Ecco, come si fa a chiamare questo partito "comunità" e poi, invece di organizzare un appuntamento per ascoltare i responsabili territoriali, si fa una riunione di corrente alla Leopolda?
Si riferisce all’appuntamento dato da Renzi il 25 ottobre a Firenze?
Sì, invece di convocare i coordinatori di circolo, Renzi fa la sua assemblea di corrente alla Leopolda.
Ma non sarebbe anche singolare che i dissidenti del jobs act vadano in piazza il 25 ottobre con la Cgil dopo che la gran parte di voi al Senato ha votato per "senso di responsabilità" quello stesso documento del governo?
Io quel provvedimento non l’avrei votato, e se rimane così non lo voto alla Camera.
Ha paura di essere cacciato da Renzi?
Io cerco di essere coerente con il mandato che gli elettori ci hanno dato. Sono stato eletto in parlamento con un programma che prevedeva di contrastare la precarietà e di non attuare, proprio noi, la piattaforma della destra, dei conservatori europei e italiani che aggrava la precarietà.
Ma Renzi non ha scontentato anche il centrodestra?
Non è vero, sono le misure che Maurizio Sacconi (Ncd, ex ministro Pdl) ha sempre cercato.
Non le sembra più democratico Silvio Berlusconi che i suoi dissidenti, anche dopo lo scontro con Raffaele Fitto, non li espelle?
Ritengo che anche nel Pd ci sia attenzione alle posizioni diverse. Il punto è che i riflessi d’ordine non funzionano da nessuna parte. Si devono affrontare i nodi politici.

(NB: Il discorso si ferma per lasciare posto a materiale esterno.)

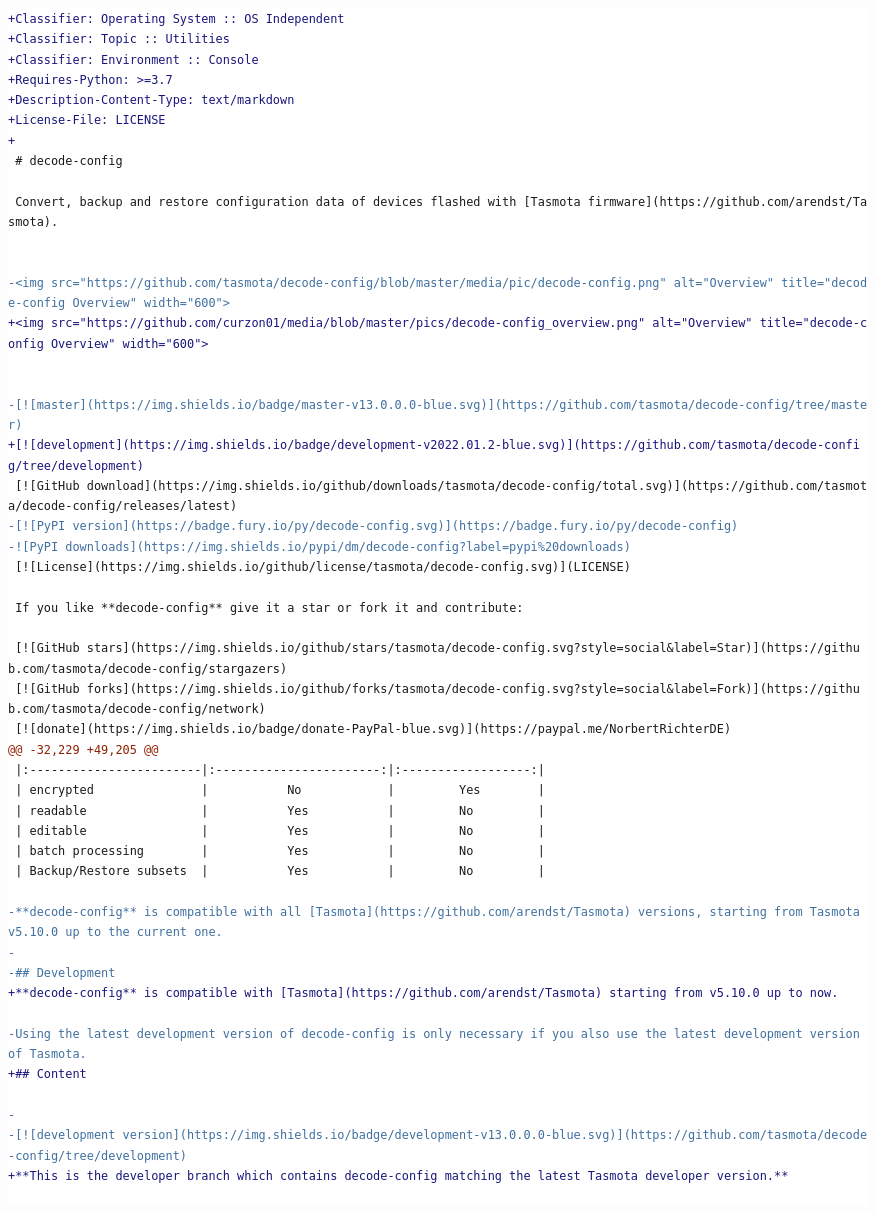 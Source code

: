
 ```diff
+Classifier: Operating System :: OS Independent
+Classifier: Topic :: Utilities
+Classifier: Environment :: Console
+Requires-Python: >=3.7
+Description-Content-Type: text/markdown
+License-File: LICENSE
+
 # decode-config
 
 Convert, backup and restore configuration data of devices flashed with [Tasmota firmware](https://github.com/arendst/Tasmota).
 
 
-<img src="https://github.com/tasmota/decode-config/blob/master/media/pic/decode-config.png" alt="Overview" title="decode-config Overview" width="600">
+<img src="https://github.com/curzon01/media/blob/master/pics/decode-config_overview.png" alt="Overview" title="decode-config Overview" width="600">
 
 
-[![master](https://img.shields.io/badge/master-v13.0.0.0-blue.svg)](https://github.com/tasmota/decode-config/tree/master)
+[![development](https://img.shields.io/badge/development-v2022.01.2-blue.svg)](https://github.com/tasmota/decode-config/tree/development)
 [![GitHub download](https://img.shields.io/github/downloads/tasmota/decode-config/total.svg)](https://github.com/tasmota/decode-config/releases/latest)
-[![PyPI version](https://badge.fury.io/py/decode-config.svg)](https://badge.fury.io/py/decode-config)
-![PyPI downloads](https://img.shields.io/pypi/dm/decode-config?label=pypi%20downloads)
 [![License](https://img.shields.io/github/license/tasmota/decode-config.svg)](LICENSE)
 
 If you like **decode-config** give it a star or fork it and contribute:
 
 [![GitHub stars](https://img.shields.io/github/stars/tasmota/decode-config.svg?style=social&label=Star)](https://github.com/tasmota/decode-config/stargazers)
 [![GitHub forks](https://img.shields.io/github/forks/tasmota/decode-config.svg?style=social&label=Fork)](https://github.com/tasmota/decode-config/network)
 [![donate](https://img.shields.io/badge/donate-PayPal-blue.svg)](https://paypal.me/NorbertRichterDE)
@@ -32,229 +49,205 @@
 |:------------------------|:-----------------------:|:------------------:|
 | encrypted               |           No            |         Yes        |
 | readable                |           Yes           |         No         |
 | editable                |           Yes           |         No         |
 | batch processing        |           Yes           |         No         |
 | Backup/Restore subsets  |           Yes           |         No         |
 
-**decode-config** is compatible with all [Tasmota](https://github.com/arendst/Tasmota) versions, starting from Tasmota v5.10.0 up to the current one.
-
-## Development
+**decode-config** is compatible with [Tasmota](https://github.com/arendst/Tasmota) starting from v5.10.0 up to now.
 
-Using the latest development version of decode-config is only necessary if you also use the latest development version of Tasmota.
+## Content
 
-
-[![development version](https://img.shields.io/badge/development-v13.0.0.0-blue.svg)](https://github.com/tasmota/decode-config/tree/development)
+**This is the developer branch which contains decode-config matching the latest Tasmota developer version.**
 
```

Il problema per quello che ci riguarda è che un’area importante del Pd, di iscritti e elettori, non comprende questa virata liberista e conservatrice sul lavoro.
Però, a forza di non riformare mai, la sinistra si trova poi in queste condizioni. Non crede che qualche errore in passato sia stato commesso?
Gli errori certamente sono stati fatti, ma questa è una regressione, non è una riforma. Riforma è quando si migliorano le condizioni delle persone. Fare riforme significa ad esempio trovare risorse per finanziare gli ammortizzatori sociali per i lavoratori precari. Fare riforme vorrebbe dire avere il coraggio di un forte allentamento del patto di stabilità per ridare ossigeno all’edilizia e all’artigianato. La delega lavoro invece oltre ad essere profondamente iniqua aggrava la recessione.
Lei sarà in piazza il 25 con la Cgil?
Dipende da quando riusciamo a correggere la legge delega. Ma se non viene corretta come chiediamo, io in piazza con la Cgil ci vado.
Pier Luigi Bersani, al quale lei è molto vicino, avrebbe votato sì al Senato.
Io invece non avrei partecipato al voto. Ho una posizione diversa. Non dobbiamo essere subalterni a una svolta conservatrice che aggrava la recessione.
Bersani dice che lui anziché accoltellare preferirebbe prendersi una coltellata, alludendo a Renzi. Lei?
Io punto sempre agli abbracci.
Sorride, l’economista rosso, mite ma ferreo, che mentre Renzi doveva ancora cominciare era già nelle stanze dei bottoni di Washington.